Option F: Write a flag file
After a successful bootstrap, write a marker file (e.g. /tmp/bootstrap_done). Workers check for the file before attempting bootstrap.
- Pros: No external dependencies. Simple to implement.
- Cons: The file is local to the host: does not work across multiple replicas/pods. Race condition still exists between the file check and the write (two workers can both miss the file and both attempt creation). File persists across container restarts only if on a mounted volume, otherwise it disappears and bootstrap re-runs on every restart (which is fine since
has_admin_user()guards it, but makes the flag pointless). Fragile in general. Non-compatible with a future Kubernetes implementation.

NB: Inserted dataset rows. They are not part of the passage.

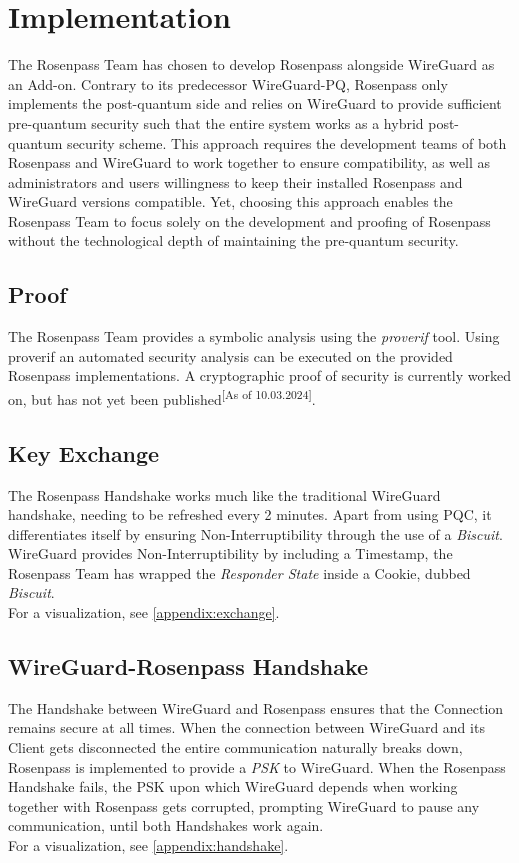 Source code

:\documentclass[sigconf]{acmart}
\begin{document}
\section{Implementation}
The Rosenpass Team has chosen to develop Rosenpass alongside WireGuard as an Add-on. Contrary to its predecessor WireGuard-PQ, Rosenpass only implements the post-quantum side and relies on WireGuard to provide sufficient pre-quantum security such that the entire system works as a hybrid post-quantum security scheme. This approach requires the development teams of both Rosenpass and WireGuard to work together to ensure compatibility, as well as administrators and users willingness to keep their installed Rosenpass and WireGuard versions compatible. Yet, choosing this approach enables the Rosenpass Team to focus solely on the development and proofing of Rosenpass without the technological depth of maintaining the pre-quantum security.

\subsection{Proof}
The Rosenpass Team provides a symbolic analysis using the \textit{proverif} tool. Using proverif an automated security analysis can be executed on the provided Rosenpass implementations. A cryptographic proof of security is currently worked on, but has not yet been published\cite{rosenpass}\textsuperscript{[As of 10.03.2024]}.


\subsection{Key Exchange}
The Rosenpass Handshake works much like the traditional WireGuard handshake, needing to be refreshed every 2 minutes. Apart from using PQC, it differentiates itself by ensuring Non-Interruptibility through the use of a \textit{Biscuit}. WireGuard provides Non-Interruptibility by including a Timestamp, the Rosenpass Team has wrapped the \textit{Responder State} inside a Cookie, dubbed \textit{Biscuit}. \\
For a visualization, see \ref{appendix:exchange}.

\subsection{WireGuard-Rosenpass Handshake}
The Handshake between WireGuard and Rosenpass ensures that the Connection remains secure at all times. When the connection between WireGuard and its Client gets disconnected the entire communication naturally breaks down, Rosenpass is implemented to provide a \textit{PSK} to WireGuard. When the Rosenpass Handshake fails, the PSK upon which WireGuard depends when working together with Rosenpass gets corrupted, prompting WireGuard to pause any communication, until both Handshakes work again.\\
For a visualization, see \ref{appendix:handshake}.
\end{document}
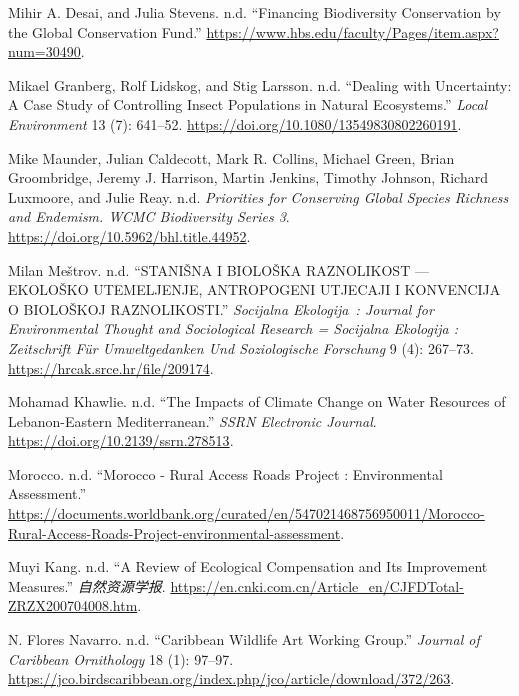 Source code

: \begin{CSLReferences}{1}{0}
Mihir A. Desai, and Julia Stevens. n.d. {``Financing Biodiversity
Conservation by the Global Conservation Fund.''}
\url{https://www.hbs.edu/faculty/Pages/item.aspx?num=30490}.

Mikael Granberg, Rolf Lidskog, and Stig Larsson. n.d. {``Dealing with
Uncertainty: A Case Study of Controlling Insect Populations in Natural
Ecosystems.''} \emph{Local Environment} 13 (7): 641--52.
\url{https://doi.org/10.1080/13549830802260191}.

Mike Maunder, Julian Caldecott, Mark R. Collins, Michael Green, Brian
Groombridge, Jeremy J. Harrison, Martin Jenkins, Timothy Johnson,
Richard Luxmoore, and Julie Reay. n.d. \emph{Priorities for Conserving
Global Species Richness and Endemism. WCMC Biodiversity Series 3}.
\url{https://doi.org/10.5962/bhl.title.44952}.

Milan Meštrov. n.d. {``STANIŠNA I BIOLOŠKA RAZNOLIKOST --- EKOLOŠKO
UTEMELJENJE, ANTROPOGENI UTJECAJI I KONVENCIJA O BIOLOŠKOJ
RAZNOLIKOSTI.''} \emph{Socijalna Ekologija~: Journal for Environmental
Thought and Sociological Research = Socijalna Ekologija : Zeitschrift
Für Umweltgedanken Und Soziologische Forschung} 9 (4): 267--73.
\url{https://hrcak.srce.hr/file/209174}.

Mohamad Khawlie. n.d. {``The Impacts of Climate Change on Water
Resources of Lebanon-Eastern Mediterranean.''} \emph{SSRN Electronic
Journal}. \url{https://doi.org/10.2139/ssrn.278513}.

Morocco. n.d. {``Morocco - Rural Access Roads Project : Environmental
Assessment.''}
\url{https://documents.worldbank.org/curated/en/547021468756950011/Morocco-Rural-Access-Roads-Project-environmental-assessment}.

Muyi Kang. n.d. {``A Review of Ecological Compensation and Its
Improvement Measures.''} \emph{自然资源学报}.
\url{https://en.cnki.com.cn/Article_en/CJFDTotal-ZRZX200704008.htm}.

N. Flores Navarro. n.d. {``Caribbean Wildlife Art Working Group.''}
\emph{Journal of Caribbean Ornithology} 18 (1): 97--97.
\url{https://jco.birdscaribbean.org/index.php/jco/article/download/372/263}.


\end{CSLReferences}
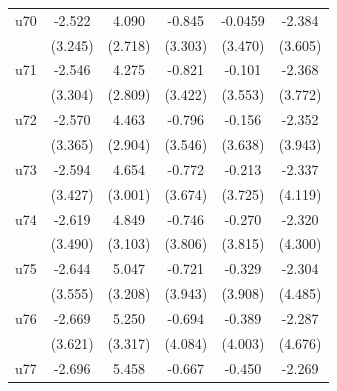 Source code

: \begin{table}[htbp]
\begin{tabular}{l*{5}{c}}
\addlinespace
u70                 &      -2.522         &       4.090         &      -0.845         &     -0.0459         &      -2.384         \\
                    &     (3.245)         &     (2.718)         &     (3.303)         &     (3.470)         &     (3.605)         \\
\addlinespace
u71                 &      -2.546         &       4.275         &      -0.821         &      -0.101         &      -2.368         \\
                    &     (3.304)         &     (2.809)         &     (3.422)         &     (3.553)         &     (3.772)         \\
\addlinespace
u72                 &      -2.570         &       4.463         &      -0.796         &      -0.156         &      -2.352         \\
                    &     (3.365)         &     (2.904)         &     (3.546)         &     (3.638)         &     (3.943)         \\
\addlinespace
u73                 &      -2.594         &       4.654         &      -0.772         &      -0.213         &      -2.337         \\
                    &     (3.427)         &     (3.001)         &     (3.674)         &     (3.725)         &     (4.119)         \\
\addlinespace
u74                 &      -2.619         &       4.849         &      -0.746         &      -0.270         &      -2.320         \\
                    &     (3.490)         &     (3.103)         &     (3.806)         &     (3.815)         &     (4.300)         \\
\addlinespace
u75                 &      -2.644         &       5.047         &      -0.721         &      -0.329         &      -2.304         \\
                    &     (3.555)         &     (3.208)         &     (3.943)         &     (3.908)         &     (4.485)         \\
\addlinespace
u76                 &      -2.669         &       5.250         &      -0.694         &      -0.389         &      -2.287         \\
                    &     (3.621)         &     (3.317)         &     (4.084)         &     (4.003)         &     (4.676)         \\
\addlinespace
u77                 &      -2.696         &       5.458         &      -0.667         &      -0.450         &      -2.269         \\

\end{tabular}
\end{table}
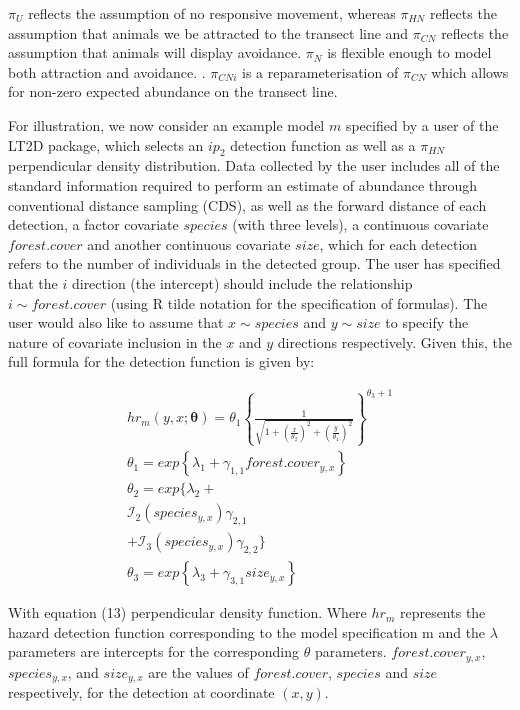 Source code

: \documentclass[11pt]{article}
\begin{document}
\begin{multicols}{2}
$\pi_U$ reflects the assumption of no responsive movement, whereas $\pi_{HN}$ reflects the assumption that animals we be attracted to the transect line and $\pi_{CN}$ reflects the assumption that animals will display avoidance. $\pi_N$ is flexible enough to model both attraction and avoidance. \cite{Borchers}. $\pi_{CNi}$ is a reparameterisation of $\pi_{CN}$ which allows for non-zero expected abundance on the transect line.

For illustration, we now consider an example model $m$ specified by a user of the LT2D package, which selects an $ip_2$ detection function as well as a $\pi_{HN}$ perpendicular density distribution. Data collected by the user includes all of the standard information required to perform an estimate of abundance through conventional distance sampling (CDS), as well as the forward distance of each detection, a factor covariate $species$ (with three levels), a continuous covariate $forest.cover$ and another continuous covariate $size$, which for each detection refers to the number of individuals in the detected group. The user has specified that the $i$ direction (the intercept) should include the relationship $i\sim forest.cover$ (using R tilde notation for the specification of formulas). The user would also like to assume that $x\sim species$ and $y\sim size$ to specify the nature of covariate inclusion in the $x$ and $y$ directions respectively. Given this, the full formula for the detection function is given by:

\begin{multline}
hr_m\left(y,x;\boldsymbol{\theta}\right) = \theta_1\left\{\frac{1}{\sqrt{1+\left(\frac{x}{\theta_2}\right)^2+\left(\frac{y}{\theta_4}\right)^2}}\right\}^{\theta_3 + 1}\\\theta_1=exp\left\{{\lambda_1 + \gamma_{1,1}forest.cover_{y,x}}\right\} \\\theta_2 = exp\{\lambda_2 + \\\mathcal{I}_2\left(species_{y,x}\right)\gamma_{2,1}\\ +\mathcal{I}_3\left(species_{y,x}\right)\gamma_{2,2}\}  \\\theta_3 = exp\left\{\lambda_3 + \gamma_{3,1}size_{y,x}\right\}
\end{multline}

With equation (13) perpendicular density function. Where $hr_m$ represents the hazard detection function corresponding to the model specification m and the $\lambda$ parameters are intercepts for the corresponding $\theta$ parameters. $forest.cover_{y,x}$, $species_{y,x}$, and $size_{y,x}$ are the values of $forest.cover$, $species$ and $size$ respectively, for the detection at coordinate $(x,y)$.


\end{multicols}
\end{document}
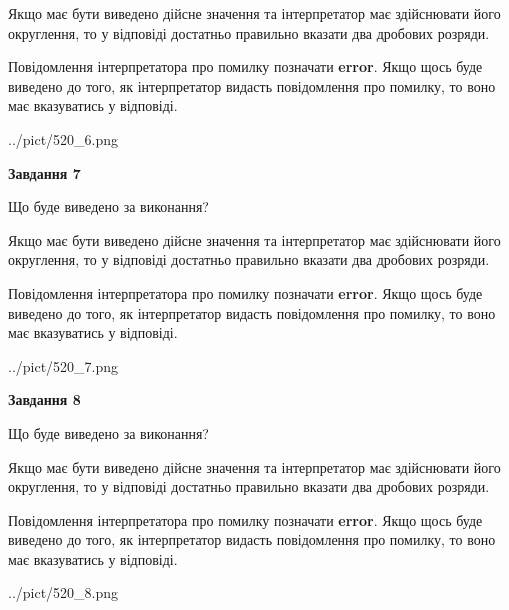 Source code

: \documentclass[12pt, ukrainian]{article}
\begin{document}
{\begin {Large}
Якщо має бути виведено дійсне значення та інтерпретатор має здійснювати його округлення, 
то у відповіді достатньо правильно вказати два дробових розряди.

Повідомлення інтерпретатора про помилку позначати \textbf{error}.
Якщо щось буде виведено до того, як інтерпретатор видасть повідомлення про помилку, 
то воно має вказуватись у відповіді. \par

\begin{center}
	{../pict/520_6.png}
\end{center}
\newpage

{\begin {center}\textbf{Завдання 7}\end {center}}\par
Що буде виведено за виконання? \par

Якщо має бути виведено дійсне значення та інтерпретатор має здійснювати його округлення, 
то у відповіді достатньо правильно вказати два дробових розряди.

Повідомлення інтерпретатора про помилку позначати \textbf{error}.
Якщо щось буде виведено до того, як інтерпретатор видасть повідомлення про помилку, 
то воно має вказуватись у відповіді. \par

\begin{center}
	{../pict/520_7.png}
\end{center}
\newpage

{\begin {center}\textbf{Завдання 8}\end {center}}\par
Що буде виведено за виконання? \par

Якщо має бути виведено дійсне значення та інтерпретатор має здійснювати його округлення, 
то у відповіді достатньо правильно вказати два дробових розряди.

Повідомлення інтерпретатора про помилку позначати \textbf{error}.
Якщо щось буде виведено до того, як інтерпретатор видасть повідомлення про помилку, 
то воно має вказуватись у відповіді. \par

\begin{center}
	{../pict/520_8.png}
\end{center}
\newpage


\end{Large}}
\end{document}
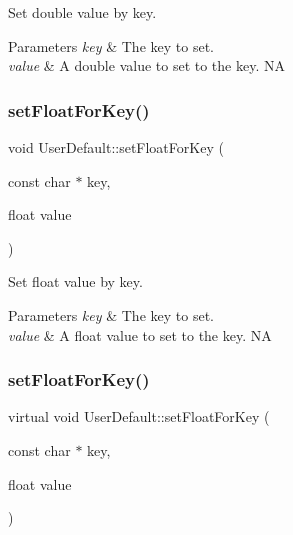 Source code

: Set double value by key. 
\begin{DoxyParams}{Parameters}
{\em key} & The key to set. \\
\hline
{\em value} & A double value to set to the key.  NA \\
\hline
\end{DoxyParams}
\mbox{\label{classUserDefault_a3b767898ff245bbf2a94afc1caf70fc7}} 
\subsubsection{\texorpdfstring{set\+Float\+For\+Key()}{setFloatForKey()}\hspace{0.1cm}{\footnotesize\ttfamily [1/2]}}
{\footnotesize\ttfamily void User\+Default\+::set\+Float\+For\+Key (\begin{DoxyParamCaption}\item[{const char $\ast$}]{key,  }\item[{float}]{value }\end{DoxyParamCaption})\hspace{0.3cm}{\ttfamily [virtual]}}

Set float value by key. 
\begin{DoxyParams}{Parameters}
{\em key} & The key to set. \\
\hline
{\em value} & A float value to set to the key.  NA \\
\hline
\end{DoxyParams}
\mbox{\label{classUserDefault_ad8f05807ed0d3715f253cb25faa1a297}} 
\subsubsection{\texorpdfstring{set\+Float\+For\+Key()}{setFloatForKey()}\hspace{0.1cm}{\footnotesize\ttfamily [2/2]}}
{\footnotesize\ttfamily virtual void User\+Default\+::set\+Float\+For\+Key (\begin{DoxyParamCaption}\item[{const char $\ast$}]{key,  }\item[{float}]{value }\end{DoxyParamCaption})\hspace{0.3cm}{\ttfamily [virtual]}}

Option G: Environment variable
Set an environment variable (e.g. BOOTSTRAP_DONE=1) after the first worker completes bootstrap. Subsequent workers check for it before attempting.
- Pros: Zero dependencies, trivially simple.
- Cons: Environment variables cannot be set in a parent process from a child process. A worker cannot modify the environment of other workers or the master. This fundamentally does not work in a multi-process model. Could work if set externally (e.g. in the startup script after a pre-flight bootstrap script), but then it's just a worse version of Option C.